Tuesday, May 13, 2008

A personal story

This blog is a whole new departure for me. Different from my blog on marketing and design, this is on my life, and my struggle. It's actually really personal. I've been told that's a bad blog, but I think what I have here can be a testament to others.

I'm actually struggling with my faith. Not whether or not I believe in God, that is Jesus Christ and the Trinity but to what extent am I willing to live that out and to what depth CAN I believe.

About two months ago I found a strange lump on my throat. It was becoming pretty hard to swallow and so I made an appointment with a doctor.

The night before the appointment lying in bed I began to imagine death, in intimate detail. Only last year a friend and workout partner, about 31, strong as an ox, had been diagnosed with cancer. I saw him once more before he died a few months later.

I imagine that death will feel a lot like being put to sleep for surgery. You'll want to stay awake but won't be able to and once you fall asleep, all consciousness is lost. So, if that's what the last moments feel like, what do the NEXT moments feel like?

What does stepping from here to eternity feel like?

The question alone made me panic. I begged God for my salvation and for His love. I also realized I wasn't confident anyone was listening. My faith was tiny.

To say I didn't believe in God would be a misstatement. I certainly didn't believe in anything else. That's just not hard for me. I don't believe that Allah or Buddha is God. My fear was more that nothing was there, which consciously I knew was absolutely stupid.

For those atheists and agnostics out there that seem and insult and I'm sorry. I'll explain why that isn't hard for me later.

Eternity is big. REALLY big. The gravity of the concept forever was just too much. I don't decide on car insurance without talking to someone. I don't buy a house until I've seen it.

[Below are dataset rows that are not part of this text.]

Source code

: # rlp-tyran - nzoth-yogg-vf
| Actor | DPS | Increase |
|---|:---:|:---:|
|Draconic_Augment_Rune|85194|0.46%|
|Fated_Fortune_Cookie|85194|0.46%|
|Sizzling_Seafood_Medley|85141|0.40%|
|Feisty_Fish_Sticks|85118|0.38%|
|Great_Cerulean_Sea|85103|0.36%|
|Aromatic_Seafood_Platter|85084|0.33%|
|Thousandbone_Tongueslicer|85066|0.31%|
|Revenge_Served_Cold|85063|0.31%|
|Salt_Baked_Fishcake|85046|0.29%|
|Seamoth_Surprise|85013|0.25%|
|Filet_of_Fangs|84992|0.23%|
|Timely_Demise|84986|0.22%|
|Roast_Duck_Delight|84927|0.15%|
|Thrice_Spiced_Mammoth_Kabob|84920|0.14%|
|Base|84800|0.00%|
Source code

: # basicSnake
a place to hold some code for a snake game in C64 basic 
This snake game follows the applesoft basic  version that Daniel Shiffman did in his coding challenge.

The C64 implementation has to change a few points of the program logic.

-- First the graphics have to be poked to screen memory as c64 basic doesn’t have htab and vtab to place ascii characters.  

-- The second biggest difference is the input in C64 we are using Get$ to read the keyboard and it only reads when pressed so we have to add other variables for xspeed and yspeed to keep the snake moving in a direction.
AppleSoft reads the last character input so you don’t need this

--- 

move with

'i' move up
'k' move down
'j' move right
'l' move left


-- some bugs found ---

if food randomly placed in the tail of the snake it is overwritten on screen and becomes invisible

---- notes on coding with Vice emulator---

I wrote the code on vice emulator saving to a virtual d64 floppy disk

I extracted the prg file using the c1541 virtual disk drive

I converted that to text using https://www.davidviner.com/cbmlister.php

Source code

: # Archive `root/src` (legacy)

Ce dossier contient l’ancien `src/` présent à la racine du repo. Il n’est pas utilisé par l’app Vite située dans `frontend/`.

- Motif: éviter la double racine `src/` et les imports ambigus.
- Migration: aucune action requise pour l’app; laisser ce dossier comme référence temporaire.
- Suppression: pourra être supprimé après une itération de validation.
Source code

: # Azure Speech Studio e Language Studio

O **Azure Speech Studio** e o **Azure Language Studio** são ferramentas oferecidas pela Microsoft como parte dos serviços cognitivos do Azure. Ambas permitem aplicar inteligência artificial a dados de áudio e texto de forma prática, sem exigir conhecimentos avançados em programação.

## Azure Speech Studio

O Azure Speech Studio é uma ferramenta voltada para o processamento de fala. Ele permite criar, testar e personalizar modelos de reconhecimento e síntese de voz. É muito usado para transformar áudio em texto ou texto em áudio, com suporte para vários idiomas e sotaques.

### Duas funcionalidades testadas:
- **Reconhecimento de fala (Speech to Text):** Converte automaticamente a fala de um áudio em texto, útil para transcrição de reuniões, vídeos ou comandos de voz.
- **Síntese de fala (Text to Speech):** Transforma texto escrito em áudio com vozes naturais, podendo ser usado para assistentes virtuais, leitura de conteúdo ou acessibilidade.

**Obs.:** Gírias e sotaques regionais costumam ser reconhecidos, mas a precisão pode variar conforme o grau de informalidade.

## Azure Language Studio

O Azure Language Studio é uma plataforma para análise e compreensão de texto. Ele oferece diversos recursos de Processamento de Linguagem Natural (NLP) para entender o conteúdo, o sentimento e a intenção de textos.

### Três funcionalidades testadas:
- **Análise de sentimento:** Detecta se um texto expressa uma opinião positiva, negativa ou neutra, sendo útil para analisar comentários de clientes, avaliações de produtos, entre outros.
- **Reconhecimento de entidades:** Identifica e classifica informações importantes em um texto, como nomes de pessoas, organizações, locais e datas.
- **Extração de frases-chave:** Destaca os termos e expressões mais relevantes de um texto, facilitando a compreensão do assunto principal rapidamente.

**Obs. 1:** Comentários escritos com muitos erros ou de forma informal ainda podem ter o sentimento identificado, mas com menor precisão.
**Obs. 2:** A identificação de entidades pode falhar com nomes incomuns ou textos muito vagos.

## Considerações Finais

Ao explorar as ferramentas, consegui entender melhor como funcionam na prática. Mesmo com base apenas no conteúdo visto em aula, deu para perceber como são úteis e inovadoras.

The idea that I'm making a choice (*my beliefs actually state that I don't have a choice, that once called by God his glory is so beautiful that I am not able to resist it, called irresistible grace) that will effect all of eternity, by the way a really long time, seemed impossible to comprehend.

I panicked.

For two months.

I didn't sleep, or eat, everyday things were framed in a constant fear and panic. The world actually looked a little more gray.

Words on a screen can't express the depth of this emotion.

So in all this I feel that my struggle can be a testament to others. For those who aren't sure, you aren't alone. That doesn't mean you're right but your struggle is the result of the longing you have. You live in a fallen world.

My goal in this opening post is to set the stage. Being a little more into this I've already had some amazing things happen, I've had some amazing panic attacks. But, in all this God is calling me closer to himself and into a deeper relationship with Him.

My biggest question has been if I'm destined for Glory why even go through this frail and impotent world of paper shadows. Tonight I got my answer: for His glory.

So this is my journal, to be a testament to the world, as I step from here to eternity.

*p.s. the CAT scan and blood work came out clean.